Hello,
I am trying to get TPOT running since a while now but always encounter the same errro. I have a linux machine with 24 kernels. When I run TPOT on a large dataset (~6mio rows, ~20 features) it freezes at 0% and after about 10-20 minutes the CPU goes down to a few percent. I already tried setting the multiprocessing to forkserver without any changes. I also tried the dask implementation, but since the max_eval_time_mins does not seem to work there, it runs forever.
However, the problem does not occur when n_jobs != 1 but just if n_jobs > 4. I do not really know what else to try and I would appreciate any suggestions.
Thanks!
aml_tpot = TPOTRegressor(scoring = 'neg_mean_squared_error',
generations=20,
population_size=50,
verbosity=3,
random_state = RANDOM_SEED,
n_jobs = 16,
max_eval_time_mins = 20,
cv = 3,
)
aml_tpot.fit(X_train.values, y_train.values.ravel())

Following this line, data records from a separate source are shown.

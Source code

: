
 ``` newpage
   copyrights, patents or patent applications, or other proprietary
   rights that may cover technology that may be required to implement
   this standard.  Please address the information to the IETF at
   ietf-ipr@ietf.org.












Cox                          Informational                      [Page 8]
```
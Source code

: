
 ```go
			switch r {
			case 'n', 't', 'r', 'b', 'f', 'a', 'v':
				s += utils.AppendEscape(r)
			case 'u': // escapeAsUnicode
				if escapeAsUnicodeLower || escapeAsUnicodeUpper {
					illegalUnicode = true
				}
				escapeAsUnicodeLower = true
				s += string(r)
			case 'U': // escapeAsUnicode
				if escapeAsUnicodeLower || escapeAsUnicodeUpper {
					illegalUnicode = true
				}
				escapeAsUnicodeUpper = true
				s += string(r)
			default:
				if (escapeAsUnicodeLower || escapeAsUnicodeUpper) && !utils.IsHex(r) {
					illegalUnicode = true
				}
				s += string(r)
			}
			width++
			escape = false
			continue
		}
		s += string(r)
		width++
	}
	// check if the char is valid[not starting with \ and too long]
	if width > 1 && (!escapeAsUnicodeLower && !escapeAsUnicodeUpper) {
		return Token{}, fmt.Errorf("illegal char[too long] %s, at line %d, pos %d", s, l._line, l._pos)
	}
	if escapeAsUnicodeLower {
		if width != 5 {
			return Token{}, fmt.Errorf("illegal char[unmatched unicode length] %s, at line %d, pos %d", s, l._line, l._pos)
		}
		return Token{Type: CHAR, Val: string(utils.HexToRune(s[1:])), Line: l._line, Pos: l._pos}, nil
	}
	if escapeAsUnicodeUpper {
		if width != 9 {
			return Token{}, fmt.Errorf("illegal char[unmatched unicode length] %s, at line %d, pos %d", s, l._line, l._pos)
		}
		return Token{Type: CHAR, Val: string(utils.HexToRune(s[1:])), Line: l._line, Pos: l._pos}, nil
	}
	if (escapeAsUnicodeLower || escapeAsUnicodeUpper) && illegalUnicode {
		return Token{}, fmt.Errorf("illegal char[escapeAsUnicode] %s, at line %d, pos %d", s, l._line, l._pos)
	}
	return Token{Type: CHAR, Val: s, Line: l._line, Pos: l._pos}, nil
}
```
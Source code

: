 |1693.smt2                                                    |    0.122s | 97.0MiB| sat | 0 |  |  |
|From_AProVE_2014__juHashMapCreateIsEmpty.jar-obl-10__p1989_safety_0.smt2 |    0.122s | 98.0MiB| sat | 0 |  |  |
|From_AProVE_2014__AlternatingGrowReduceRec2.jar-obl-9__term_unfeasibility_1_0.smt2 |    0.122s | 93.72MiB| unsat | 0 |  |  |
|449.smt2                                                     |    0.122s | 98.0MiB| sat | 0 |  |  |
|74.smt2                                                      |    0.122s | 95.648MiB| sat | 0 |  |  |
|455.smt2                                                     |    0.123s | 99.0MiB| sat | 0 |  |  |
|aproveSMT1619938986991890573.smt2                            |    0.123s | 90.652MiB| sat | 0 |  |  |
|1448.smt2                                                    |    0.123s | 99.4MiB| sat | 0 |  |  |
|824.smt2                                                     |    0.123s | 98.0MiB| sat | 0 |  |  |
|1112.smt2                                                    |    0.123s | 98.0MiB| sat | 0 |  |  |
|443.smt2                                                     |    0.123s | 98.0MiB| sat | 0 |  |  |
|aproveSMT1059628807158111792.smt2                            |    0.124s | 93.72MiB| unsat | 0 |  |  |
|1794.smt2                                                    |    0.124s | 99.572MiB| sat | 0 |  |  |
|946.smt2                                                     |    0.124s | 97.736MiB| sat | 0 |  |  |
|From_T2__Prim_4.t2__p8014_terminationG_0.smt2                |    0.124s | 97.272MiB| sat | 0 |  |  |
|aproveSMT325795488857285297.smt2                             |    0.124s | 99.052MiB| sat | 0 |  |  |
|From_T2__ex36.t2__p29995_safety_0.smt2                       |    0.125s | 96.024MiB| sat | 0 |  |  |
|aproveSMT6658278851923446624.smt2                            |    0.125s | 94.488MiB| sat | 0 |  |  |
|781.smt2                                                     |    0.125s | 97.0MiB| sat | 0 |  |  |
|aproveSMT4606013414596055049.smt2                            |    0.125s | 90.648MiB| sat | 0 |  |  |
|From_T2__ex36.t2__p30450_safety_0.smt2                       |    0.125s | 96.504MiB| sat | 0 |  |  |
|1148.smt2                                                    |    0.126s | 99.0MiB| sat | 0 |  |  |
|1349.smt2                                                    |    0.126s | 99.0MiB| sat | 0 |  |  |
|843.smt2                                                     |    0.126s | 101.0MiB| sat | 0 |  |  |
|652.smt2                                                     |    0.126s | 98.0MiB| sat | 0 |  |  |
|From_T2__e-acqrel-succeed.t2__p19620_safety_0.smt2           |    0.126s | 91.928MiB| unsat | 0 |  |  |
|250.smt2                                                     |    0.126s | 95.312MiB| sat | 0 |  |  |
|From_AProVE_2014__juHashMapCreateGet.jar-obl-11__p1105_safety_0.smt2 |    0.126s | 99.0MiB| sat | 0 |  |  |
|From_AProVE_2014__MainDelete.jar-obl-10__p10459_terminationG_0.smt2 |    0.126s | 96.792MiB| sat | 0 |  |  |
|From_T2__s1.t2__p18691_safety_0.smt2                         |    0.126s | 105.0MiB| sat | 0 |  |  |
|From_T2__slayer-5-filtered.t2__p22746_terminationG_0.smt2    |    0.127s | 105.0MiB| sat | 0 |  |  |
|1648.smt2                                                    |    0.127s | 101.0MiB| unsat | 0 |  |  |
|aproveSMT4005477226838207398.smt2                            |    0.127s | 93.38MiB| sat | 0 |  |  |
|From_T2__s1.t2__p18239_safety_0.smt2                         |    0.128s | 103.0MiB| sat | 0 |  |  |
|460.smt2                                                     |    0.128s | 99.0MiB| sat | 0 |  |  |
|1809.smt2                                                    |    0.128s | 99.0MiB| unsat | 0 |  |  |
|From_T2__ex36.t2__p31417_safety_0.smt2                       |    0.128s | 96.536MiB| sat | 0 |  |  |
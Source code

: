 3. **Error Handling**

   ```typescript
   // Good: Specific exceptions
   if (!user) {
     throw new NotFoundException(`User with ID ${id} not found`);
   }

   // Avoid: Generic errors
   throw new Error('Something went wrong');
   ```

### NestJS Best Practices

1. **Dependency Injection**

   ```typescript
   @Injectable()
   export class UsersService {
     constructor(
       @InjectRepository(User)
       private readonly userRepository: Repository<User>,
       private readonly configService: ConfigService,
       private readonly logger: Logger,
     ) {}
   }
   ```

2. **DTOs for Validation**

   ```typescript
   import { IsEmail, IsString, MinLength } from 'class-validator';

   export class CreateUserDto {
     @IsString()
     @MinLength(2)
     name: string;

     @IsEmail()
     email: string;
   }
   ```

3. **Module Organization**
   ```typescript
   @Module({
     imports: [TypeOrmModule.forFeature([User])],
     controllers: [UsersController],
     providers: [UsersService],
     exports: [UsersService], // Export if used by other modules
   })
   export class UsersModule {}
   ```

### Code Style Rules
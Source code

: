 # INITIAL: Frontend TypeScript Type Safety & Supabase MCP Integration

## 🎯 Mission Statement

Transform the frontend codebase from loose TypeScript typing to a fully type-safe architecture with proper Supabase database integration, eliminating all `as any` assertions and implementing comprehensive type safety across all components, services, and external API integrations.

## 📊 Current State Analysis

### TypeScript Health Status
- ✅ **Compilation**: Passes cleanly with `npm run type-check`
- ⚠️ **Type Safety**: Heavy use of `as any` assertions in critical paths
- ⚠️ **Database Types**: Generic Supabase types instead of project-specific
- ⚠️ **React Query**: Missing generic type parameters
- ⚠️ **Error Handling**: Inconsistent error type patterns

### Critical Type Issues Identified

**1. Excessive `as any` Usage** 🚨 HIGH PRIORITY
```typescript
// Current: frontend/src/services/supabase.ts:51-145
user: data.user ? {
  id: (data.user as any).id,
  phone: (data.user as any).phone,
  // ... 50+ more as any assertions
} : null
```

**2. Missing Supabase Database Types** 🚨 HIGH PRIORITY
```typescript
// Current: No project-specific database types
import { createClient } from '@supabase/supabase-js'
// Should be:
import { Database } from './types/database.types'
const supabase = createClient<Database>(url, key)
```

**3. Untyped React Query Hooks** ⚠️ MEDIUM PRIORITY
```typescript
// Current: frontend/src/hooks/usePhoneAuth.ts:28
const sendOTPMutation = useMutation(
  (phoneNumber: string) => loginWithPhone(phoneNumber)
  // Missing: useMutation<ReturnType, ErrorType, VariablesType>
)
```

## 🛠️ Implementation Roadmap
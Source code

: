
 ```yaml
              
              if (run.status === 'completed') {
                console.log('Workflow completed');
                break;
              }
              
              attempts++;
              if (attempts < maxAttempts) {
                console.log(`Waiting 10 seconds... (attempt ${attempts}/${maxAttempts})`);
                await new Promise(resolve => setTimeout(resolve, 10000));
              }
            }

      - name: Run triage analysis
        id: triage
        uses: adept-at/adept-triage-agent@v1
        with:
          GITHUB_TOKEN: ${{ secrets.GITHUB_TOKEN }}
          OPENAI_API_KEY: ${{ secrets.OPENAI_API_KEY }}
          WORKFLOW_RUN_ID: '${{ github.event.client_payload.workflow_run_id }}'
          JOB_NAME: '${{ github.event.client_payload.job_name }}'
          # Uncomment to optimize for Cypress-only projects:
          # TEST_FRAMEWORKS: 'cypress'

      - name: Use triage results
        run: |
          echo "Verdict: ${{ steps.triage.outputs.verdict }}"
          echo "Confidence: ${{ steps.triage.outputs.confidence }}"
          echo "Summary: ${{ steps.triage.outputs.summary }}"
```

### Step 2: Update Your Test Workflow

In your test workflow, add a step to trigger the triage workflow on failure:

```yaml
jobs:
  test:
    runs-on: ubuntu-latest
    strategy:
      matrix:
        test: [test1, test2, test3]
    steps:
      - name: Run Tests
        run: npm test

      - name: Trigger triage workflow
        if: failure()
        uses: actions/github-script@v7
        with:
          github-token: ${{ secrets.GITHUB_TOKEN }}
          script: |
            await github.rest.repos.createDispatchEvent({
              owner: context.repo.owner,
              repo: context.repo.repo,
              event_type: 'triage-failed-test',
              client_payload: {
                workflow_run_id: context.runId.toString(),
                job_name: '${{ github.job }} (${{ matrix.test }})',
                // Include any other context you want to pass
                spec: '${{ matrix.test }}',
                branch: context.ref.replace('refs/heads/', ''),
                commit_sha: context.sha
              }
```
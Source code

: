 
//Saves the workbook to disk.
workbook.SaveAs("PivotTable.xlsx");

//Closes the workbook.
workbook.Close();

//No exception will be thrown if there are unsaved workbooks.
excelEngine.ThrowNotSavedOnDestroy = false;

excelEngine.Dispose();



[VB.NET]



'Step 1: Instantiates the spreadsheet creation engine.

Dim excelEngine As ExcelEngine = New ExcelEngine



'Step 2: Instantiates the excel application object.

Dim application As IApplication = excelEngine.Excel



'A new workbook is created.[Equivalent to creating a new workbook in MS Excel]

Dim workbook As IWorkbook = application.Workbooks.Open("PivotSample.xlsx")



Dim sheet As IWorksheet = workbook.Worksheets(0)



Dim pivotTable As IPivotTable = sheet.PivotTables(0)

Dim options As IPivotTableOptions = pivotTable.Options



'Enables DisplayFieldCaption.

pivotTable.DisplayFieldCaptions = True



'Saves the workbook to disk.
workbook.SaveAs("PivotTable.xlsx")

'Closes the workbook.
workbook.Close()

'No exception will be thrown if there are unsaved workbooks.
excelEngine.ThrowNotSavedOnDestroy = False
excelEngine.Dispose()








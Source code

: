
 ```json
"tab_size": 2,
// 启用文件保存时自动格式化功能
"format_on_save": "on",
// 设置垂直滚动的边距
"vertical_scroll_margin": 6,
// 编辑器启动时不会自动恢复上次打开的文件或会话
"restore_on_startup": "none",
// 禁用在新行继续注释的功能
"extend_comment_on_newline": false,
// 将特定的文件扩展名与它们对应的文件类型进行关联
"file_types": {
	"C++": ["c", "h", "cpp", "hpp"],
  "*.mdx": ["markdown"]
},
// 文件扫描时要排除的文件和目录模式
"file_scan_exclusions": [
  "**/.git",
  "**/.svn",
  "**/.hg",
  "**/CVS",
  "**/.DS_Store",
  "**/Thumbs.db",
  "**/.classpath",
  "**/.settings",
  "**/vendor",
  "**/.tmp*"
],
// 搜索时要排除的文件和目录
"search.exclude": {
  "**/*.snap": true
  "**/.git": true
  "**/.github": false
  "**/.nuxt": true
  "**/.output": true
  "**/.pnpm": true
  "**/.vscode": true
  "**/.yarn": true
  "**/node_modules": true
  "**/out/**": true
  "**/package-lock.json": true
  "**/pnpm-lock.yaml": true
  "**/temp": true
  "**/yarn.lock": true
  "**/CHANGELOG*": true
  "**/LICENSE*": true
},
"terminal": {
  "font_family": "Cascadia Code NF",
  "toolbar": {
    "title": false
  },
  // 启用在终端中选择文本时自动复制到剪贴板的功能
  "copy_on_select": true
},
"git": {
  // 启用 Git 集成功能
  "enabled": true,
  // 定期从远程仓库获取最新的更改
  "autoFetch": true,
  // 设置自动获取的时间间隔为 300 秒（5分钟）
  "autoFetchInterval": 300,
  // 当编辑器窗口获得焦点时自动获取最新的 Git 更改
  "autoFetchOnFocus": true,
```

It seems that there is a kind of threading deadlock issue (maybe related to this old issue in joblib). Could you please try to update joblib (> 0.13.2) and scikit-learn (>=0.21) via conda or pip and reinstall TPOT development branch via the command below?
pip install --upgrade --no-deps --force-reinstall git+https://github.com/EpistasisLab/tpot.git@development
We recently noticed that the internal joblib module (based on a older version of joblib) in scikit-learn (<0.20) was deprecated (see #867) and may cause the issue here because it did not have some important updates about limiting the number of threads in joblib (>0.12, see joblib change log). LMK if this solution works or now.
Thanks for the quick reply!
joblib 0.13.2 is the current version and I cant update joblib (> 0.13.2) or did I get something wrong here?
I installed the development branch and tried it again with joblib == 0.13.2 and scikit-learn >=0.21, but unfortunately it is still freezing.
However, I just tried it again and now it is stuck at 5% (54/1050).
Changing the value of DEFAULT_THREAD_BACKEND = 'threading' to e.g. 'loky' in parallel.py of joblib worked for me.
Not working. It runs only when n_jobs is set to 1
@Chowkah Could you please talk about how can you reach 5%. I still stuck at 0%
I cant really nail it down to a point, I tried several different things, sometimes it was working, sometimes not. I changed the parallel backend directly in the parallel.py of joblib which sometimes helped. Additionally I changed my random seed to some other value and with the same setting it was working. So the problem might be related to a specific algorithm (maybe just with some specific parameter setting) that makes TPOT freeze. However, I was not able to identify which one it might be.
Thank you, maybe I should start with examples in official doc, make a few changes every time and see what will happen.